In imperfect markets, this means there can be high markups that offer entrepreneurs enormous profits. But this is also what lures other entrepreneurs to enter this particular market, so where there are no significant barriers to entry profits will tend to get squeezed until they reach the standard market rate of return. In this process, costs are pushed down but consumer good prices even more so, thereby making consumers the ultimate winners of this process.
So it is not in any sense a paradox that the market price of a box of paint has very little to do with the final price of the painting. The box of paint is traded in the market at a price that partly is derived from the anticipated value of paintings. Similarly, the coca leaves that will eventually end up in a nostril on Wall Street are valued because the end product is valued.
If government burns half of those fields, this will not lead to a doubling of the final good’s price. Instead, it will increase the costs that need to be covered by producers to make the final good available in consumer markets.
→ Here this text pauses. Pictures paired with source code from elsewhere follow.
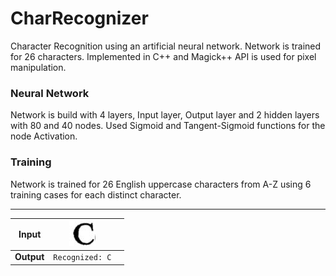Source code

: # CharRecognizer
Character Recognition using an artificial neural network. Network is trained for 26 characters. Implemented in C++ and Magick++ API is used for pixel manipulation.

### Neural Network
Network is build with 4 layers, Input layer, Output layer and 2 hidden layers with 80 and 40 nodes. Used Sigmoid and Tangent-Sigmoid functions for the node Activation.

### Training 
Network is trained for 26 English uppercase characters from A-Z using 6 training cases for each distinct character.
<hr>


| **Input**        | ![architecture](https://github.com/heshanera/CharRecognizer/blob/master/imgs/testing/C2.png)|   |
| ------------- |:-------------:| -----:|
| **Output**      | `Recognized: C` |  |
As margins are enormous in illegal drug production and distribution, primarily as a result of government repression, producers don’t think twice to continue just like before without changing prices: it only causes a small dent in their income.
In Wainwright’s example, a kilo of cocaine, with a market value of $100,000 when sold in “tiny portions,” is produced from a ton of fresh coca leaf sold at a price of $500. The refined product sells at $1,000 in Columbia, and to “distributors” in the United states for $15–20,000. In this situation, if the fields of some coca farmers are burned, those farmers lose all their revenue while prices of the remaining product could potentially be bid up (assuming some form of market). How much those prices are bid up depends on the reservation prices of existing cocaine producers and the chance of new entrants. It does not cause a proportional ripple effect throughout the supply chain.
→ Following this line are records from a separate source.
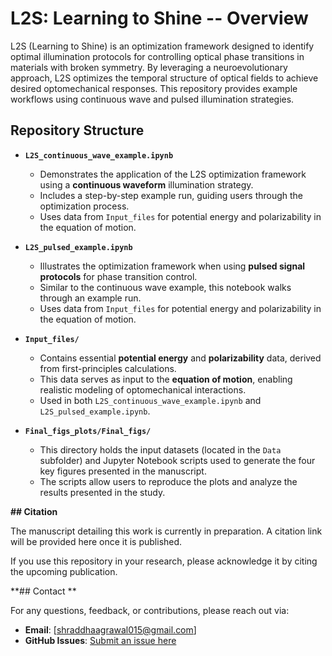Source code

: # L2S: Learning to Shine -- Overview 
L2S (Learning to Shine) is an optimization framework designed to identify optimal illumination protocols for controlling optical phase transitions in materials with broken symmetry. By leveraging a neuroevolutionary approach, L2S optimizes the temporal structure of optical fields to achieve desired optomechanical responses. This repository provides example workflows using continuous wave and pulsed illumination strategies.  

## Repository Structure  

- **`L2S_continuous_wave_example.ipynb`**  
  - Demonstrates the application of the L2S optimization framework using a **continuous waveform** illumination strategy.  
  - Includes a step-by-step example run, guiding users through the optimization process.  
  - Uses data from `Input_files` for potential energy and polarizability in the equation of motion.  

- **`L2S_pulsed_example.ipynb`**  
  - Illustrates the optimization framework when using **pulsed signal protocols** for phase transition control.  
  - Similar to the continuous wave example, this notebook walks through an example run.  
  - Uses data from `Input_files` for potential energy and polarizability in the equation of motion.  

- **`Input_files/`**  
  - Contains essential **potential energy** and **polarizability** data, derived from first-principles calculations.  
  - This data serves as input to the **equation of motion**, enabling realistic modeling of optomechanical interactions.  
  - Used in both `L2S_continuous_wave_example.ipynb` and `L2S_pulsed_example.ipynb`.  

- **`Final_figs_plots/Final_figs/`**  
  - This directory holds the input datasets (located in the `Data` subfolder) and Jupyter Notebook scripts used to generate the four key figures presented in the manuscript.  
  - The scripts allow users to reproduce the plots and analyze the results presented in the study.  

**## Citation**  

The manuscript detailing this work is currently in preparation. A citation link will be provided here once it is published.  

If you use this repository in your research, please acknowledge it by citing the upcoming publication.  

**## Contact  **

For any questions, feedback, or contributions, please reach out via:  

- **Email**: [shraddhaagrawal015@gmail.com]  
- **GitHub Issues**: [Submit an issue here](https://github.com/Sraddha-Agrawal/L2S/issues)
This is easy to see if we adopt the Austrian view that pricing of production goods is done “backward” through entrepreneurial bidding aiming for anticipated consumer prices. But using the supply-and-demand schedule for equilibrium prices can produce a fundamentally flawed analysis — even by those who recognize that the assumptions are unrealistic (which Roberts naturally does).
This is not to say that the prices within the cocaine supply chain are not some form of equilibrium prices. The assumption of partial equilibrium is not what makes the analysis flawed. The error lies in failing to recognize that cost (that is, the existence and shape of supply) is a function of the anticipated price (demand) of the final good.
From this follows that changes in factor prices are not necessarily reflected in prices of consumer goods, especially in the short term. Rather, they will be reflected in the profit margins of producers, and can thus cause them to change their behavior.